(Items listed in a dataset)

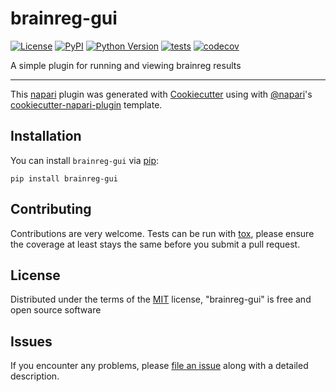 # brainreg-gui

[![License](https://img.shields.io/pypi/l/brainreg-gui.svg?color=green)](https://github.com/stephenlenzi/brainreg-gui/raw/master/LICENSE)
[![PyPI](https://img.shields.io/pypi/v/brainreg-gui.svg?color=green)](https://pypi.org/project/brainreg-gui)
[![Python Version](https://img.shields.io/pypi/pyversions/brainreg-gui.svg?color=green)](https://python.org)
[![tests](https://github.com/stephenlenzi/brainreg-gui/workflows/tests/badge.svg)](https://github.com/stephenlenzi/brainreg-gui/actions)
[![codecov](https://codecov.io/gh/stephenlenzi/brainreg-gui/branch/master/graph/badge.svg)](https://codecov.io/gh/stephenlenzi/brainreg-gui)

A simple plugin for running and viewing brainreg results

----------------------------------

This [napari] plugin was generated with [Cookiecutter] using with [@napari]'s [cookiecutter-napari-plugin] template.

<!--
Don't miss the full getting started guide to set up your new package:
https://github.com/napari/cookiecutter-napari-plugin#getting-started

and review the napari docs for plugin developers:
https://napari.org/docs/plugins/index.html
-->

## Installation

You can install `brainreg-gui` via [pip]:

    pip install brainreg-gui

## Contributing

Contributions are very welcome. Tests can be run with [tox], please ensure
the coverage at least stays the same before you submit a pull request.

## License

Distributed under the terms of the [MIT] license,
"brainreg-gui" is free and open source software

## Issues

If you encounter any problems, please [file an issue] along with a detailed description.

[napari]: https://github.com/napari/napari
[Cookiecutter]: https://github.com/audreyr/cookiecutter
[@napari]: https://github.com/napari
[MIT]: http://opensource.org/licenses/MIT
[BSD-3]: http://opensource.org/licenses/BSD-3-Clause
[GNU GPL v3.0]: http://www.gnu.org/licenses/gpl-3.0.txt
[GNU LGPL v3.0]: http://www.gnu.org/licenses/lgpl-3.0.txt
[Apache Software License 2.0]: http://www.apache.org/licenses/LICENSE-2.0
[Mozilla Public License 2.0]: https://www.mozilla.org/media/MPL/2.0/index.txt
[cookiecutter-napari-plugin]: https://github.com/napari/cookiecutter-napari-plugin
[file an issue]: https://github.com/stephenlenzi/brainreg-gui/issues
[napari]: https://github.com/napari/napari
[tox]: https://tox.readthedocs.io/en/latest/
[pip]: https://pypi.org/project/pip/
[PyPI]: https://pypi.org/
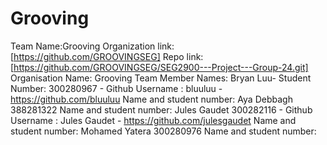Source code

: Grooving
======
Team Name:Grooving
Organization link: [https://github.com/GROOVINGSEG]
Repo link: [https://github.com/GROOVINGSEG/SEG2900---Project---Group-24.git]
Organisation Name: Grooving
Team Member Names:
Bryan Luu- Student Number: 300280967 - Github Username : bluuluu - https://github.com/bluuluu
Name and student number: Aya Debbagh 388281322
Name and student number: Jules Gaudet 300282116 - Github Username : Jules Gaudet - https://github.com/julesgaudet
Name and student number: Mohamed Yatera 300280976 
Name and student number: 
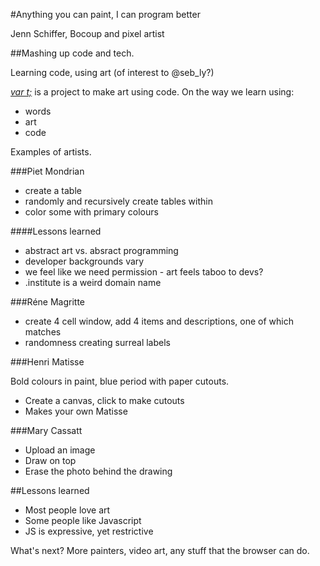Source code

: #Anything you can paint, I can program better

Jenn Schiffer, Bocoup and pixel artist

##Mashing up code and tech.

Learning code, using art (of interest to @seb_ly?)

[_var t;_](http://vart.institute) is a project to make art using code. On the way we learn using:

* words
* art
* code

Examples of artists.

###Piet Mondrian

* create a table
* randomly and recursively create tables within
* color some with primary colours

####Lessons learned

* abstract art vs. absract programming
* developer backgrounds vary
* we feel like we need permission - art feels taboo to devs?
* .institute is a weird domain name

###Réne Magritte

* create 4 cell window, add 4 items and descriptions, one of which matches
* randomness creating surreal labels

###Henri Matisse

Bold colours in paint, blue period with paper cutouts.

* Create a canvas, click to make cutouts
* Makes your own Matisse

###Mary Cassatt

* Upload an image
* Draw on top
* Erase the photo behind the drawing

##Lessons learned

* Most people love art
* Some people like Javascript
* JS is expressive, yet restrictive

What's next? More painters, video art, any stuff that the browser can do.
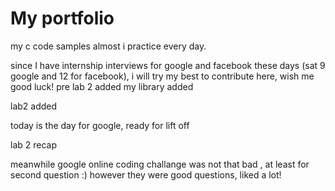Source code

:# My portfolio
my c code samples almost i practice every day.

since I have internship interviews for google and facebook these days (sat 9 google and 12 for facebook), i will try my best to contribute here, wish me good luck! 
pre lab 2 added
my library added

lab2 added

today is the day for google, ready for lift off

lab 2 recap

meanwhile google online coding challange was not that bad , at least for second question :) however they were good questions, liked a lot!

▶ [WHAT THE TASK ASKS]: Go through the lines above and write each one out verbatim, skipping the pictures.

▶ [ANSWER FOR THIS EXERCISE]:
 # brainreg-gui

[![License](https://img.shields.io/pypi/l/brainreg-gui.svg?color=green)](https://github.com/stephenlenzi/brainreg-gui/raw/master/LICENSE)
[![PyPI](https://img.shields.io/pypi/v/brainreg-gui.svg?color=green)](https://pypi.org/project/brainreg-gui)
[![Python Version](https://img.shields.io/pypi/pyversions/brainreg-gui.svg?color=green)](https://python.org)
[![tests](https://github.com/stephenlenzi/brainreg-gui/workflows/tests/badge.svg)](https://github.com/stephenlenzi/brainreg-gui/actions)
[![codecov](https://codecov.io/gh/stephenlenzi/brainreg-gui/branch/master/graph/badge.svg)](https://codecov.io/gh/stephenlenzi/brainreg-gui)

A simple plugin for running and viewing brainreg results

----------------------------------

This [napari] plugin was generated with [Cookiecutter] using with [@napari]'s [cookiecutter-napari-plugin] template.

<!--
Don't miss the full getting started guide to set up your new package:
https://github.com/napari/cookiecutter-napari-plugin#getting-started

and review the napari docs for plugin developers:
https://napari.org/docs/plugins/index.html
-->

## Installation

You can install `brainreg-gui` via [pip]:

    pip install brainreg-gui

## Contributing

Contributions are very welcome. Tests can be run with [tox], please ensure
the coverage at least stays the same before you submit a pull request.

## License

Distributed under the terms of the [MIT] license,
"brainreg-gui" is free and open source software

## Issues

If you encounter any problems, please [file an issue] along with a detailed description.

[napari]: https://github.com/napari/napari
[Cookiecutter]: https://github.com/audreyr/cookiecutter
[@napari]: https://github.com/napari
[MIT]: http://opensource.org/licenses/MIT
[BSD-3]: http://opensource.org/licenses/BSD-3-Clause
[GNU GPL v3.0]: http://www.gnu.org/licenses/gpl-3.0.txt
[GNU LGPL v3.0]: http://www.gnu.org/licenses/lgpl-3.0.txt
[Apache Software License 2.0]: http://www.apache.org/licenses/LICENSE-2.0
[Mozilla Public License 2.0]: https://www.mozilla.org/media/MPL/2.0/index.txt
[cookiecutter-napari-plugin]: https://github.com/napari/cookiecutter-napari-plugin
[file an issue]: https://github.com/stephenlenzi/brainreg-gui/issues
[napari]: https://github.com/napari/napari
[tox]: https://tox.readthedocs.io/en/latest/
[pip]: https://pypi.org/project/pip/
[PyPI]: https://pypi.org/
Source code

: Grooving
======
Team Name:Grooving
Organization link: [https://github.com/GROOVINGSEG]
Repo link: [https://github.com/GROOVINGSEG/SEG2900---Project---Group-24.git]
Organisation Name: Grooving
Team Member Names:
Bryan Luu- Student Number: 300280967 - Github Username : bluuluu - https://github.com/bluuluu
Name and student number: Aya Debbagh 388281322
Name and student number: Jules Gaudet 300282116 - Github Username : Jules Gaudet - https://github.com/julesgaudet
Name and student number: Mohamed Yatera 300280976 
Name and student number: 
Source code

: #Anything you can paint, I can program better

Jenn Schiffer, Bocoup and pixel artist

##Mashing up code and tech.

Learning code, using art (of interest to @seb_ly?)

[_var t;_](http://vart.institute) is a project to make art using code. On the way we learn using:

* words
* art
* code

Examples of artists.

###Piet Mondrian

* create a table
* randomly and recursively create tables within
* color some with primary colours

####Lessons learned

* abstract art vs. absract programming
* developer backgrounds vary
* we feel like we need permission - art feels taboo to devs?
* .institute is a weird domain name

###Réne Magritte

* create 4 cell window, add 4 items and descriptions, one of which matches
* randomness creating surreal labels

###Henri Matisse

Bold colours in paint, blue period with paper cutouts.

* Create a canvas, click to make cutouts
* Makes your own Matisse

###Mary Cassatt

* Upload an image
* Draw on top
* Erase the photo behind the drawing

##Lessons learned

* Most people love art
* Some people like Javascript
* JS is expressive, yet restrictive

What's next? More painters, video art, any stuff that the browser can do.
Source code

:# My portfolio
my c code samples almost i practice every day.

since I have internship interviews for google and facebook these days (sat 9 google and 12 for facebook), i will try my best to contribute here, wish me good luck! 
pre lab 2 added
my library added

lab2 added

today is the day for google, ready for lift off

lab 2 recap

meanwhile google online coding challange was not that bad , at least for second question :) however they were good questions, liked a lot!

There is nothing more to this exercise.